Tamara and her husband found themselves under unexpected financial stress. (ABC News: Felicity James)

Dr De Silva said medical professionals should ask more questions.

"I've definitely seen it in my practice and I think when you delve a bit further you see it even more," Dr De Silva said.

"By the time we see them in hospital, it can be much much later on, so they may have been suffering from it for a number of weeks."

Financial strain 'a big shock'

For the Grantham family, it wasn't just Tamara's body under stress.

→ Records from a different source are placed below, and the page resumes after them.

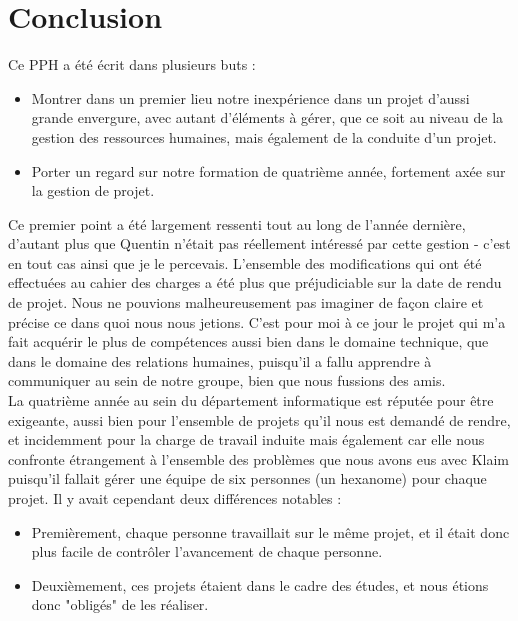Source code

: \documentclass{article}
\begin{document}
	
\section{Conclusion}

		Ce PPH a été écrit dans plusieurs buts : 
		\begin{itemize}
			\item Montrer dans un premier lieu notre inexpérience dans un projet d'aussi grande envergure, avec autant d'éléments à gérer, que ce soit au niveau de la gestion des ressources humaines, mais également de la conduite d'un projet.
			\item Porter un regard sur notre formation de quatrième année, fortement axée sur la gestion de projet. \\
		\end{itemize}
		
		Ce premier point a été largement ressenti tout au long de l'année dernière, d'autant plus que Quentin n'était pas réellement intéressé par cette gestion - c'est en tout cas ainsi que je le percevais. L'ensemble des modifications qui ont été effectuées au cahier des charges a été plus que préjudiciable sur la date de rendu de projet. Nous ne pouvions malheureusement pas imaginer de façon claire et précise ce dans quoi nous nous jetions. C'est pour moi à ce jour le projet qui m'a fait acquérir le plus de compétences aussi bien dans le domaine technique, que dans le domaine des relations humaines, puisqu'il a fallu apprendre à communiquer au sein de notre groupe, bien que nous fussions des amis. \\
		
		La quatrième année au sein du département informatique est réputée pour être exigeante, aussi bien  pour l'ensemble de projets qu'il nous est demandé de rendre, et incidemment pour la charge de travail induite mais également car elle nous confronte étrangement à l'ensemble des problèmes que nous avons eus avec Klaim puisqu'il fallait gérer une équipe de six personnes (un hexanome) pour chaque projet. Il y avait cependant deux différences notables :
			\begin{itemize}
				\item Premièrement, chaque personne travaillait sur le même projet, et il était donc plus facile de contrôler l'avancement de chaque personne. 
				\item Deuxièmement, ces projets étaient dans le cadre des études, et nous étions donc "obligés" de les réaliser.\\
			\end{itemize}
		
\end{document}
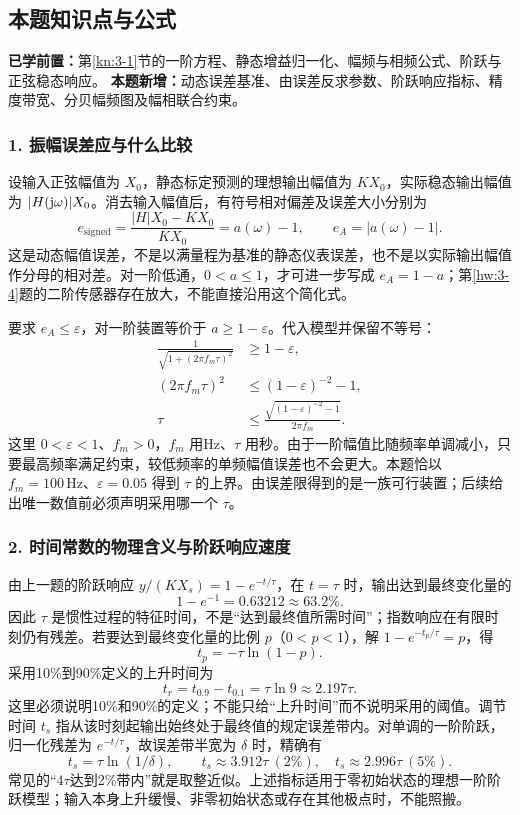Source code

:\subsection*{本题知识点与公式}
\label{kn:3-2}
\noindent\textbf{已学前置：}第\ref{kn:3-1}节的一阶方程、静态增益归一化、幅频与相频公式、阶跃与正弦稳态响应。
\textbf{本题新增：}动态误差基准、由误差反求参数、阶跃响应指标、精度带宽、分贝幅频图及幅相联合约束。

\subsubsection*{1. 振幅误差应与什么比较}
设输入正弦幅值为 $X_0$，静态标定预测的理想输出幅值为 $KX_0$，实际稳态输出幅值为 $|H(\iu\omega)|X_0$。消去输入幅值后，有符号相对偏差及误差大小分别为
\[
e_{\mathrm{signed}}=\frac{|H|X_0-KX_0}{KX_0}=a(\omega)-1,
\qquad e_A=|a(\omega)-1|.
\]
这是动态幅值误差，不是以满量程为基准的静态仪表误差，也不是以实际输出幅值作分母的相对差。对一阶低通，$0<a\leq1$，才可进一步写成 $e_A=1-a$；第\ref{hw:3-4}题的二阶传感器存在放大，不能直接沿用这个简化式。

要求 $e_A\leq\varepsilon$，对一阶装置等价于 $a\geq1-\varepsilon$。代入模型并保留不等号：
\begin{align*}
\frac{1}{\sqrt{1+(2\pi f_m\tau)^2}}&\geq1-\varepsilon,\\
(2\pi f_m\tau)^2&\leq(1-\varepsilon)^{-2}-1,\\
\tau&\leq\frac{\sqrt{(1-\varepsilon)^{-2}-1}}{2\pi f_m}.
\end{align*}
这里 $0<\varepsilon<1$、$f_m>0$，$f_m$ 用Hz、$\tau$ 用秒。由于一阶幅值比随频率单调减小，只要最高频率满足约束，较低频率的单频幅值误差也不会更大。本题恰以 $f_m=100\,\mathrm{Hz}$、$\varepsilon=0.05$ 得到 $\tau$ 的上界。由误差限得到的是一族可行装置；后续给出唯一数值前必须声明采用哪一个 $\tau$。

\subsubsection*{2. 时间常数的物理含义与阶跃响应速度}
由上一题的阶跃响应 $y/(KX_s)=1-e^{-t/\tau}$，在 $t=\tau$ 时，输出达到最终变化量的
\[
1-e^{-1}=0.63212\approx63.2\%.
\]
因此 $\tau$ 是惯性过程的特征时间，不是“达到最终值所需时间”；指数响应在有限时刻仍有残差。若要达到最终变化量的比例 $p$（$0<p<1$），解 $1-e^{-t_p/\tau}=p$，得
\[
t_p=-\tau\ln(1-p).
\]
采用10\%到90\%定义的上升时间为
\[
t_r=t_{0.9}-t_{0.1}=\tau\ln9\approx2.197\tau.
\]
这里必须说明10\%和90\%的定义；不能只给“上升时间”而不说明采用的阈值。调节时间 $t_s$ 指从该时刻起输出始终处于最终值的规定误差带内。对单调的一阶阶跃，归一化残差为 $e^{-t/\tau}$，故误差带半宽为 $\delta$ 时，精确有
\[
t_s=\tau\ln(1/\delta),\qquad
t_s\approx3.912\tau\ (2\%),\quad
t_s\approx2.996\tau\ (5\%).
\]
常见的“$4\tau$达到2\%带内”就是取整近似。上述指标适用于零初始状态的理想一阶阶跃模型；输入本身上升缓慢、非零初始状态或存在其他极点时，不能照搬。

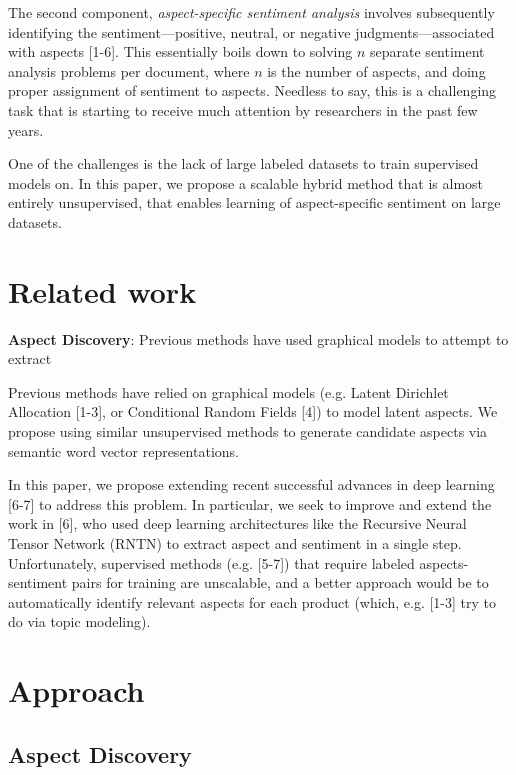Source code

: \documentclass{article} %
\begin{document}
The second component, \textit{aspect-specific sentiment analysis} involves subsequently identifying the sentiment---positive, neutral, or negative judgments---associated with aspects [1-6]. This essentially boils down to solving $n$ separate sentiment analysis problems per document, where $n$ is the number of aspects, and doing proper assignment of sentiment to aspects. Needless to say, this is a challenging task that is starting to receive much attention by researchers in the past few years.

One of the challenges is the lack of large labeled datasets to train supervised models on. In this paper, we propose a scalable hybrid method that is almost entirely unsupervised, that enables learning of aspect-specific sentiment on large datasets.





\section{Related work}

\textbf{Aspect Discovery}: Previous methods have used graphical models to attempt to extract 

Previous methods have relied on graphical models (e.g. Latent Dirichlet Allocation [1-3], or Conditional Random Fields [4]) to model latent aspects. We propose using similar unsupervised methods to generate candidate aspects via semantic word vector representations. 

In this paper, we propose extending recent successful advances in deep learning [6-7] to address this problem. In particular, we seek to improve and extend the work in [6], who used deep learning architectures like the Recursive Neural Tensor Network (RNTN) to extract aspect and sentiment in a single step. Unfortunately, supervised methods (e.g. [5-7]) that require labeled aspects-sentiment pairs for training are unscalable, and a better approach would be to automatically identify relevant aspects for each product (which, e.g. [1-3] try to do via topic modeling). 




\section{Approach}


\subsection{Aspect Discovery}
\end{document}
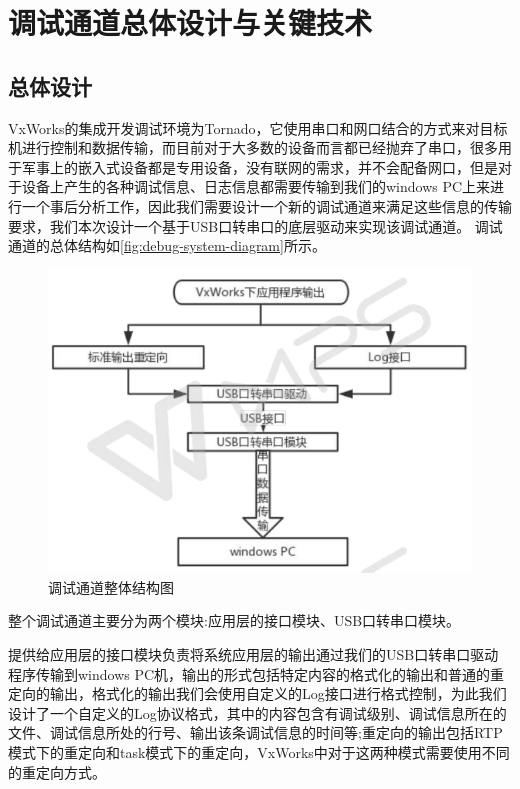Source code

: \chapter{调试通道总体设计与关键技术}

\section{总体设计}
	VxWorks的集成开发调试环境为Tornado，它使用串口和网口结合的方式来对目标机进行控制和数据传输，而目前对于大多数的设备而言都已经抛弃了串口，很多用于军事上的嵌入式设备都是专用设备，没有联网的需求，并不会配备网口，但是对于设备上产生的各种调试信息、日志信息都需要传输到我们的windows PC上来进行一个事后分析工作，因此我们需要设计一个新的调试通道来满足这些信息的传输要求，我们本次设计一个基于USB口转串口的底层驱动来实现该调试通道。
	调试通道的总体结构如\autoref{fig:debug-system-diagram}所示。
\begin{figure}[!h]
\centering
\includegraphics[width=.9\textwidth]{./graphics/debug-system-diagram.pdf}
\caption{调试通道整体结构图}\label{fig:debug-system-diagram}
\end{figure}
	
	整个调试通道主要分为两个模块:应用层的接口模块、USB口转串口模块。
	
	提供给应用层的接口模块负责将系统应用层的输出通过我们的USB口转串口驱动程序传输到windows PC机，输出的形式包括特定内容的格式化的输出和普通的重定向的输出，格式化的输出我们会使用自定义的Log接口进行格式控制，为此我们设计了一个自定义的Log协议格式，其中的内容包含有调试级别、调试信息所在的文件、调试信息所处的行号、输出该条调试信息的时间等;重定向的输出包括RTP模式下的重定向和task模式下的重定向，VxWorks中对于这两种模式需要使用不同的重定向方式。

"For us, it was a big shock, my partner was taking on extra hours at work, any extra overtime to keep our house going but I also needed him here because a lot of my family's in Queensland," she said.

"Financially, it was really stressful."

Recalling the entire experience brings Mr Grantham to tears.

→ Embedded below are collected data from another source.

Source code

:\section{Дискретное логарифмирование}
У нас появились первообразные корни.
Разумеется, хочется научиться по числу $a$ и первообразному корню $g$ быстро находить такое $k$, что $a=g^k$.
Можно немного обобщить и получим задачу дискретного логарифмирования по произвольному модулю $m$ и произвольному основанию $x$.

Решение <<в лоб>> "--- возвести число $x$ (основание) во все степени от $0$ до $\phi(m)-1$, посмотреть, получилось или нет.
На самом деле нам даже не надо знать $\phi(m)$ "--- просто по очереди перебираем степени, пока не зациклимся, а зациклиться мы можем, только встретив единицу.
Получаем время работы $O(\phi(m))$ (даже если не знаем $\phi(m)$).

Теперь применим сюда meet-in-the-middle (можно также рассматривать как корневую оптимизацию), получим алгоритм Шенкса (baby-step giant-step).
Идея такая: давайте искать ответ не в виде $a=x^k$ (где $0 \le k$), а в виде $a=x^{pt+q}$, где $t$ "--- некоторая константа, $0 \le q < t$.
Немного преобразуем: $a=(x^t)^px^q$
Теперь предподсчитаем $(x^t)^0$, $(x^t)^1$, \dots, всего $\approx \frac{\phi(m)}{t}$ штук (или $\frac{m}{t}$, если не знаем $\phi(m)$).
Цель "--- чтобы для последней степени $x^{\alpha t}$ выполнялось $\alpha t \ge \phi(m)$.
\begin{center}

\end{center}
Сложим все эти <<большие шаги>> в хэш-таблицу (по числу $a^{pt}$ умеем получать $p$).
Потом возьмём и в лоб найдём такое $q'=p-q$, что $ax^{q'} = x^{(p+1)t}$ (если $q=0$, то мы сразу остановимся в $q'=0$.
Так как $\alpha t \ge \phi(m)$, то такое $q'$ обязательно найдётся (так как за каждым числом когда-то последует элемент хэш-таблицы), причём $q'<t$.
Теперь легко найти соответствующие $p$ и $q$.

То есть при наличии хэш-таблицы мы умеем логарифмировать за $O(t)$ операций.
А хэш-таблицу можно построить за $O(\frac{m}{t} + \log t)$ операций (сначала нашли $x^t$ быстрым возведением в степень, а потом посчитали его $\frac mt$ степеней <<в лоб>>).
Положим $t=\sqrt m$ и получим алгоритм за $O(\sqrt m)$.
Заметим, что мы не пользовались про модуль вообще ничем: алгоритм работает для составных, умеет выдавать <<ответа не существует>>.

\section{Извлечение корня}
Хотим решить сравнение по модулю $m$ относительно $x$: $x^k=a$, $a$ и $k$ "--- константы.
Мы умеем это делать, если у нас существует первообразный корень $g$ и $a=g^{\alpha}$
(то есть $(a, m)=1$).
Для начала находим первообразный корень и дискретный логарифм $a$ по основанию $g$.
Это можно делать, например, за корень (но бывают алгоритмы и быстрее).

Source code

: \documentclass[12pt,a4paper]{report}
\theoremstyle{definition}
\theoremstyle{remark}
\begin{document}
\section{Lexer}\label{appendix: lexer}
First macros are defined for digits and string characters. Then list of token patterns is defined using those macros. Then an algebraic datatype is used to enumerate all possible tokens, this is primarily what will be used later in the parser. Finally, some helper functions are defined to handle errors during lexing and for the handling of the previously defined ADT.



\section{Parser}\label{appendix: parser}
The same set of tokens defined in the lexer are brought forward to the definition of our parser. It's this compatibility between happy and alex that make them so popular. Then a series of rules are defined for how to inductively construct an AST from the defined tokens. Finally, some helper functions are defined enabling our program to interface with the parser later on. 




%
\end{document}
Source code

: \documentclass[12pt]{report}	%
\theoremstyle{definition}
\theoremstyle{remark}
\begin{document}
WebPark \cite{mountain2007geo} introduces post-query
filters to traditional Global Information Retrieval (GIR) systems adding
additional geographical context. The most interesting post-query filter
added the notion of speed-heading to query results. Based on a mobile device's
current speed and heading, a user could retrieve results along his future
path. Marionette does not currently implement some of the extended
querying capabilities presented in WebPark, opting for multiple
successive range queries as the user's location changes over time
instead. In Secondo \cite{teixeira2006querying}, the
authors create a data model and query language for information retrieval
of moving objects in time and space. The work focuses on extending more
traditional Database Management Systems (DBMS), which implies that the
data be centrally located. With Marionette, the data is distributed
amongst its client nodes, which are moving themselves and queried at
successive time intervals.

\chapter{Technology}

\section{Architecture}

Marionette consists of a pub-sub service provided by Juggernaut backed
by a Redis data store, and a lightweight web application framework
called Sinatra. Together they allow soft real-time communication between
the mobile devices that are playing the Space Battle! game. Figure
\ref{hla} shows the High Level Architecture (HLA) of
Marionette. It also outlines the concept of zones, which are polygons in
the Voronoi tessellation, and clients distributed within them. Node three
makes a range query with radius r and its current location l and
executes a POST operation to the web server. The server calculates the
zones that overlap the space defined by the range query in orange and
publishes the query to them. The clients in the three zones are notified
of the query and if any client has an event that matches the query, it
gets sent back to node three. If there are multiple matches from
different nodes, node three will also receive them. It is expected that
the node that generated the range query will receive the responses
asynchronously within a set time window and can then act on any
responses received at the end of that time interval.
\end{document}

Hayden Grantham doesn't want to watch his wife suffer through HG again. (ABC News: Felicity James)

"At the same time I just wanted to be home with her to help her, so I had to pick one or the other and it's just really hard," he said.

Ms McDonald was unable to continue working in hospital wards with the illness and now consults from home.

She also had HG with her first pregnancy and was forced to take a large amount of time off without pay.

"It's unfortunate because your child's not even here and you're using up that leave, " Ms McDonald said.

Dr De Silva was forced to stop working for her entire pregnancy. (Supplied: Dr Rangi De Silva)

Dr De Silva was also forced to stop working for the duration of her pregnancy.

"It can affect many aspects of your life," she said.

"I was on one of the medications that made it really difficult for me to drive, I didn't feel safe driving because I felt quite dizzy and a bit unsteady on my feet.

"Also I was quite frequently fainting, unfortunately, so that wasn't safe."

Dr De Silva's work colleagues prepared a celebration for her the day before her caesarean delivery. (Supplied: Dr Rangi De Silva)

Research and at-home support

Dr De Silva said the onset of HG also happens in the early stages of pregnancy, before 12 weeks, when women have not yet revealed their pregnancy to their employer or visited a doctor.

She said women living in remote areas or from non-English-speaking backgrounds were particularly vulnerable when dealing with the illness.

In the Northern Territory, where Ms Grantham and Ms McDonald live, there is no dedicated funding for the condition or at-home support.

The NT health department said in a statement to the ABC: "The majority of care for this issue is provided to women in primary (GP) and community care settings.

Bree McDonald had to take extended periods of leave from work without pay. (ABC News: Felicity James)

"A very small number of women may require acute care, such as an admission to hospital for monitoring."

Ms McDonald said at-home support for women with HG would be a huge help, especially because many women living in Darwin have families elsewhere.

"Someone mobile that would be able to come to your house, if you're so sick and you can't move or you can't drive," she said.

"There's so many families that are FIFO families or they're defence families."

"A lot of people are up here on their own or they're away from family and it's such a transient place, so it's been definitely hard."

In November 2020, the NSW government announced it would put $17 million towards education and research into the condition, including a $1.2 million research grants program — no recipients have been chosen yet.

Dr De Silva said more research on diagnosis, causes and how to improve the available medications and treatment was needed. 

She plans to do her own research on healthcare providers' perceptions about the best treatment and management of HG this year, in collaboration with support organisation Hyperemesis Australia.

Dr De Silva's hospital colleagues recorded her HG admission statistics. (Supplied: Dr Rangi De Silva)

She also wants the confusion with morning sickness to end.

"That's really common," she said.

"I think most people with HG hear the words morning sickness and find it triggering.

"It's not just in the morning and morning sickness implies that it's just very mild and easy to brush off and it may be a 'normal part of pregnancy', but it certainly isn't."